Entries follow. Return each line that contains the word "雍正八年".

(Records drawn from a dataset)
══════════════════════════════

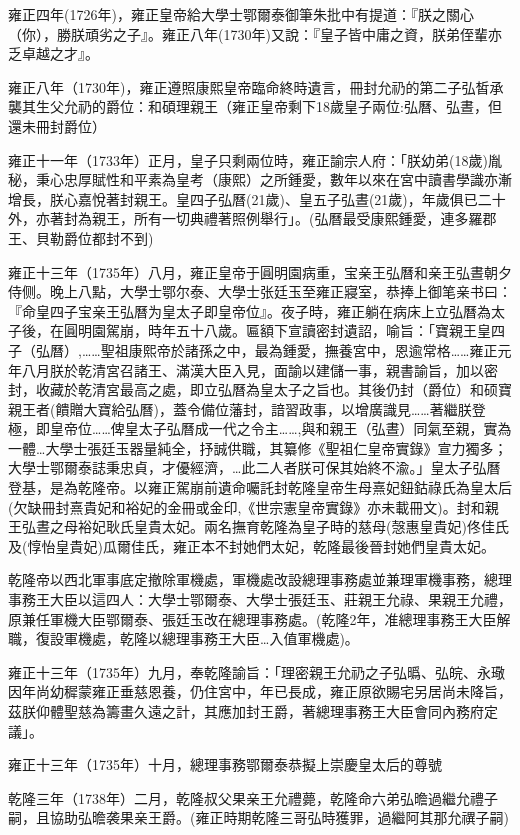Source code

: 雍正四年(1726年)，雍正皇帝給大學士鄂爾泰御筆朱批中有提道：『朕之關心（你），勝朕頑劣之子』。雍正八年(1730年)又說：『皇子皆中庸之資，朕弟侄輩亦乏卓越之才』。

雍正八年（1730年)，雍正遵照康熙皇帝臨命終時遺言，冊封允礽的第二子弘皙承襲其生父允礽的爵位：和碩理親王（雍正皇帝剩下18歲皇子兩位:弘曆、弘晝，但還未冊封爵位）

雍正十一年（1733年）正月，皇子只剩兩位時，雍正諭宗人府：「朕幼弟(18歲)胤秘，秉心忠厚賦性和平素為皇考（康熙）之所鍾愛，數年以來在宮中讀書學識亦漸增長，朕心嘉悅著封親王。皇四子弘曆(21歲)、皇五子弘晝(21歲)，年歲俱已二十外，亦著封為親王，所有一切典禮著照例舉行」。(弘曆最受康熙鍾愛，連多羅郡王、貝勒爵位都封不到)

雍正十三年（1735年）八月，雍正皇帝于圓明園病重，宝亲王弘曆和亲王弘晝朝夕侍侧。晚上八點，大學士鄂尔泰、大學士张廷玉至雍正寢室，恭捧上御笔亲书曰：『命皇四子宝亲王弘曆为皇太子即皇帝位』。夜子時，雍正躺在病床上立弘曆為太子後，在圓明園駕崩，時年五十八歲。匾額下宣讀密封遺詔，喻旨：「寶親王皇四子（弘曆）,……聖祖康熙帝於諸孫之中，最為鍾愛，撫養宮中，恩逾常格……雍正元年八月朕於乾清宮召諸王、滿漢大臣入見，面諭以建儲一事，親書諭旨，加以密封，收藏於乾清宮最高之處，即立弘曆為皇太子之旨也。其後仍封（爵位）和硕寶親王者(饋贈大寶給弘曆)，蓋令備位藩封，諳習政事，以增廣識見……著繼朕登極，即皇帝位……俾皇太子弘曆成一代之令主……,與和親王（弘晝）同氣至親，實為一體…大學士張廷玉器量純全，抒誠供職，其纂修《聖祖仁皇帝實錄》宣力獨多；大學士鄂爾泰誌秉忠貞，才優經濟，…此二人者朕可保其始終不渝。」皇太子弘曆登基，是為乾隆帝。以雍正駕崩前遺命囑託封乾隆皇帝生母熹妃鈕鈷祿氏為皇太后(欠缺冊封熹貴妃和裕妃的金冊或金印,《世宗憲皇帝實錄》亦未載冊文)。封和親王弘晝之母裕妃耿氏皇貴太妃。兩名撫育乾隆為皇子時的慈母(愨惠皇貴妃)佟佳氏及(惇怡皇貴妃)瓜爾佳氏，雍正本不封她們太妃，乾隆最後晉封她們皇貴太妃。

乾隆帝以西北軍事底定撤除軍機處，軍機處改設總理事務處並兼理軍機事務，總理事務王大臣以這四人：大學士鄂爾泰、大學士張廷玉、莊親王允祿、果親王允禮，原兼任軍機大臣鄂爾泰、張廷玉改在總理事務處。(乾隆2年，准總理事務王大臣解職，復設軍機處，乾隆以總理事務王大臣…入值軍機處)。

雍正十三年（1735年）九月，奉乾隆諭旨：「理密親王允礽之子弘㬙、弘皖、永璥因年尚幼穉蒙雍正垂慈恩養，仍住宮中，年已長成，雍正原欲賜宅另居尚未降旨，茲朕仰體聖慈為籌畫久遠之計，其應加封王爵，著總理事務王大臣會同內務府定議」。

雍正十三年（1735年）十月，總理事務鄂爾泰恭擬上崇慶皇太后的尊號

乾隆三年（1738年）二月，乾隆叔父果亲王允禮薨，乾隆命六弟弘曕過繼允禮子嗣，且協助弘曕袭果亲王爵。(雍正時期乾隆三哥弘時獲罪，過繼阿其那允禩子嗣)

══════════════════════════════

Worked solution =
: 雍正四年(1726年)，雍正皇帝給大學士鄂爾泰御筆朱批中有提道：『朕之關心（你），勝朕頑劣之子』。雍正八年(1730年)又說：『皇子皆中庸之資，朕弟侄輩亦乏卓越之才』。
雍正八年（1730年)，雍正遵照康熙皇帝臨命終時遺言，冊封允礽的第二子弘皙承襲其生父允礽的爵位：和碩理親王（雍正皇帝剩下18歲皇子兩位:弘曆、弘晝，但還未冊封爵位）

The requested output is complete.